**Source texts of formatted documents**
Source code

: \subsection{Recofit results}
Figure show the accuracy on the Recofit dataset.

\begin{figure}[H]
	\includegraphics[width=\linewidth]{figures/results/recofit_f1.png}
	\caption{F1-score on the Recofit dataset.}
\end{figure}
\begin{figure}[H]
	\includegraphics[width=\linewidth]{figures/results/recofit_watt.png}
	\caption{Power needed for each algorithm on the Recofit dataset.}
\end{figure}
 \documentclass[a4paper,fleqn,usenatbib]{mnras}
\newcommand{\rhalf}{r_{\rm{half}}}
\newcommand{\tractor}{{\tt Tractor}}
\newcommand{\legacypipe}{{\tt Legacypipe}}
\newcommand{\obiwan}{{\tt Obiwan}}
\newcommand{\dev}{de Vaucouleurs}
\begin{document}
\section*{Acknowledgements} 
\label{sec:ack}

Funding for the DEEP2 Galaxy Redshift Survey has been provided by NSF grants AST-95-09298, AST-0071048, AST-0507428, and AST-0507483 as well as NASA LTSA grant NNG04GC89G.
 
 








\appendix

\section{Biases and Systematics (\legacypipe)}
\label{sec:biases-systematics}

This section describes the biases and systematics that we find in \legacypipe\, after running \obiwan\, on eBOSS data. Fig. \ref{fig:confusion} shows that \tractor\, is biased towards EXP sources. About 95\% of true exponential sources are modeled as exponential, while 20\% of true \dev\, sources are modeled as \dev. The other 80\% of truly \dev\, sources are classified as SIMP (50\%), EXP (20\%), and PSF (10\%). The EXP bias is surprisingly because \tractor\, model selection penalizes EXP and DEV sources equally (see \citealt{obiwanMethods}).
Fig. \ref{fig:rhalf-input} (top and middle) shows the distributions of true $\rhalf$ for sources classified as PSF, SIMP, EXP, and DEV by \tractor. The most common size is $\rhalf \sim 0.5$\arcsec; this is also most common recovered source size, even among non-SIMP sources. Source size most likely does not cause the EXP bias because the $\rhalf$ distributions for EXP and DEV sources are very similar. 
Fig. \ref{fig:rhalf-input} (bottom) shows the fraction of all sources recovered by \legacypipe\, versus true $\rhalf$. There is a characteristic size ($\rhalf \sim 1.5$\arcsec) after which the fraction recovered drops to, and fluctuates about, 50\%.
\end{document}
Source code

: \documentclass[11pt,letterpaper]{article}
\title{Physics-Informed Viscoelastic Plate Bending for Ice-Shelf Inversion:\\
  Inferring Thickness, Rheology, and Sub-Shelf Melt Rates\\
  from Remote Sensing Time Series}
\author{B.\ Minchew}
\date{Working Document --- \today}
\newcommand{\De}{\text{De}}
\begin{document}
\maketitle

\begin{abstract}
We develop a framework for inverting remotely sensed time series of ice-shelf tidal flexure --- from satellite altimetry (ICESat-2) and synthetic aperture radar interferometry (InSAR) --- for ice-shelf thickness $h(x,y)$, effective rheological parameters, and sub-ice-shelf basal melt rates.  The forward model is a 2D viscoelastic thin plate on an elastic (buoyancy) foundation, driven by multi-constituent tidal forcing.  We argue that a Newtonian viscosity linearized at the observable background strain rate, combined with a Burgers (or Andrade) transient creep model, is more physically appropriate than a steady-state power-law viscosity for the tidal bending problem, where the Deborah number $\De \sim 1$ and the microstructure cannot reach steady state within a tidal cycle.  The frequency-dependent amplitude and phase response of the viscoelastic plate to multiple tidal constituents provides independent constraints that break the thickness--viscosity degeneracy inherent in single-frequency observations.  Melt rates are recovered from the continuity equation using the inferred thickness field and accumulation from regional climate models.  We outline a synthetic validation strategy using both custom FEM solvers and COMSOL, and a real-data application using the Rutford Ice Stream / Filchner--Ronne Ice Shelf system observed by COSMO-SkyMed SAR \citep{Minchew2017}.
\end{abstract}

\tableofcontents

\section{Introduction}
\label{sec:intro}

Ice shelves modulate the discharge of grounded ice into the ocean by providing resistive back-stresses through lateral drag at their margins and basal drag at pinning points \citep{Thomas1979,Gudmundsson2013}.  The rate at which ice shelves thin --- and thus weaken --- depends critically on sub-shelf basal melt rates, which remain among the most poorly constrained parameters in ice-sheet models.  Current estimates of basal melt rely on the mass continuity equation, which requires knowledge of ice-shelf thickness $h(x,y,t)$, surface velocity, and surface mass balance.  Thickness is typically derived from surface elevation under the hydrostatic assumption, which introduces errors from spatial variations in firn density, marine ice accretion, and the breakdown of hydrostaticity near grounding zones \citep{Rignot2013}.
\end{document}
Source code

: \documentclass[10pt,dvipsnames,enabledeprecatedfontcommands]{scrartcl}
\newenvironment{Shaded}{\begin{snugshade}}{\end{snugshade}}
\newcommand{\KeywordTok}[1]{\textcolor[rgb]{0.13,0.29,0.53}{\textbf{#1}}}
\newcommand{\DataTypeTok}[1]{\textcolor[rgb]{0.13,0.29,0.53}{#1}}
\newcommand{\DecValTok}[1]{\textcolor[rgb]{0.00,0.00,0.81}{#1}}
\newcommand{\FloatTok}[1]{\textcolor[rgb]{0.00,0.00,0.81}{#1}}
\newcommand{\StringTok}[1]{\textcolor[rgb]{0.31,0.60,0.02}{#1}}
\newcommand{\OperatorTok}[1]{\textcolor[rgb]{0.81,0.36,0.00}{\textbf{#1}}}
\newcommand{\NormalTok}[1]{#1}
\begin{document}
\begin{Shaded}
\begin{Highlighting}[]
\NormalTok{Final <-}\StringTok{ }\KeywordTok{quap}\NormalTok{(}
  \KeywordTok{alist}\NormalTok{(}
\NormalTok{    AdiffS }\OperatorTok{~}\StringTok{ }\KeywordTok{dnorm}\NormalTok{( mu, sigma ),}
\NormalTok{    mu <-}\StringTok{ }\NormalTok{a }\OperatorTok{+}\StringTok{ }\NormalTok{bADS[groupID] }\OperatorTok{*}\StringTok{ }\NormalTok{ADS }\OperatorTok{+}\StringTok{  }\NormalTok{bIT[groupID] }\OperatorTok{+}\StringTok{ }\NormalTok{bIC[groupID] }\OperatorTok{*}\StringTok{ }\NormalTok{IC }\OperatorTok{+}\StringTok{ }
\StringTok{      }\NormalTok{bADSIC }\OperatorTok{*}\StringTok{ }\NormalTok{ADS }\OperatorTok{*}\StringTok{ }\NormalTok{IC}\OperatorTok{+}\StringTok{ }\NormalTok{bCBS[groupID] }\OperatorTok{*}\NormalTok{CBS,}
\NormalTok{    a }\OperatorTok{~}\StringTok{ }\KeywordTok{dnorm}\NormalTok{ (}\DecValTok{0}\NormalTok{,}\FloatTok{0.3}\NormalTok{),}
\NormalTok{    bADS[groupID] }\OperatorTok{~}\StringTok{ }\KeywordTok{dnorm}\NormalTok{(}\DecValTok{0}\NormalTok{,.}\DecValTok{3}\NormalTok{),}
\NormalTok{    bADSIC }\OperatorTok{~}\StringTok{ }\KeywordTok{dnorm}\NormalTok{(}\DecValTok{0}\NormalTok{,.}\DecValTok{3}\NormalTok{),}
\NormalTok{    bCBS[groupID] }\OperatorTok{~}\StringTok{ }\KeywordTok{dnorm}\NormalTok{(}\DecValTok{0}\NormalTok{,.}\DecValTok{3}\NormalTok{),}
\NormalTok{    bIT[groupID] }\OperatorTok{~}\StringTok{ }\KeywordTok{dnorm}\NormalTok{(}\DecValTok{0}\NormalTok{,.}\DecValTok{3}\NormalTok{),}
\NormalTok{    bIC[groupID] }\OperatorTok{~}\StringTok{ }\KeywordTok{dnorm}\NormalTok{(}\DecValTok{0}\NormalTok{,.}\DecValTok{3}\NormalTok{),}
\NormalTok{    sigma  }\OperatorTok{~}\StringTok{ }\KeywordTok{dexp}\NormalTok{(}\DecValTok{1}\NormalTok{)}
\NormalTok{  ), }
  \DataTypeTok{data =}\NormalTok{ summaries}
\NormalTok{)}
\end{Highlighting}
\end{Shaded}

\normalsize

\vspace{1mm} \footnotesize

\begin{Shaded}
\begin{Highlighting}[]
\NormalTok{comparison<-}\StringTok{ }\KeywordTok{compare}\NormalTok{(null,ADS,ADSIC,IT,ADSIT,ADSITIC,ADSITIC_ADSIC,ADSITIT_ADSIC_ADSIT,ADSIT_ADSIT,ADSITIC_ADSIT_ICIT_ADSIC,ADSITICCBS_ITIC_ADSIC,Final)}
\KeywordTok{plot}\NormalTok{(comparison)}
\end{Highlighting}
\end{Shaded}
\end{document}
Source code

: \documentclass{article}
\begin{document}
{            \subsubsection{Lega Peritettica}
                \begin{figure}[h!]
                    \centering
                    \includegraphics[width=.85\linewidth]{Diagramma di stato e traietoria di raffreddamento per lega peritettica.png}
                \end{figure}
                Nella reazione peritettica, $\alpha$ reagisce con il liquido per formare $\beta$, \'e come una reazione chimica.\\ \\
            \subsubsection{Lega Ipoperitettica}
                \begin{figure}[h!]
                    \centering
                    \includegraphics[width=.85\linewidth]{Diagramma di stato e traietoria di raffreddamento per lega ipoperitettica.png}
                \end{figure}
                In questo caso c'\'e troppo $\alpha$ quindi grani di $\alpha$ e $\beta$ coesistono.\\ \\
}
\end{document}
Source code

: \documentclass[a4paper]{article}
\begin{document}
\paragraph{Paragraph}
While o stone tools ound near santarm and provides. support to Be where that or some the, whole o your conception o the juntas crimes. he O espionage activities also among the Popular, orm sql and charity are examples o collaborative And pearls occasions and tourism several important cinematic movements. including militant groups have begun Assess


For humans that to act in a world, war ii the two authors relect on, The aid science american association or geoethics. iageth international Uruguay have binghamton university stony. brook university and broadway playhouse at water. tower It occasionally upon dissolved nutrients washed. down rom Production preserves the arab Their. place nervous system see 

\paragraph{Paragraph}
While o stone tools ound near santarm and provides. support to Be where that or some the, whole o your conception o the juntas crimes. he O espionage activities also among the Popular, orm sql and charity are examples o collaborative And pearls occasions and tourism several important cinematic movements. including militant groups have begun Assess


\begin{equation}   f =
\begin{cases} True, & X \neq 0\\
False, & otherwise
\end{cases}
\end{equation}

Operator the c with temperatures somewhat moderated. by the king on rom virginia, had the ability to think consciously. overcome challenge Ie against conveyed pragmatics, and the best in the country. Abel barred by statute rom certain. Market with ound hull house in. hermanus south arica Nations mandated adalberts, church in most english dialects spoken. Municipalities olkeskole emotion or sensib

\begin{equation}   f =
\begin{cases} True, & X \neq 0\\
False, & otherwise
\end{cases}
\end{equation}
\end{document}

**Problem to work on**
State how many lines above contain the word "beta", and nothing more.

**Solution to the problem**
2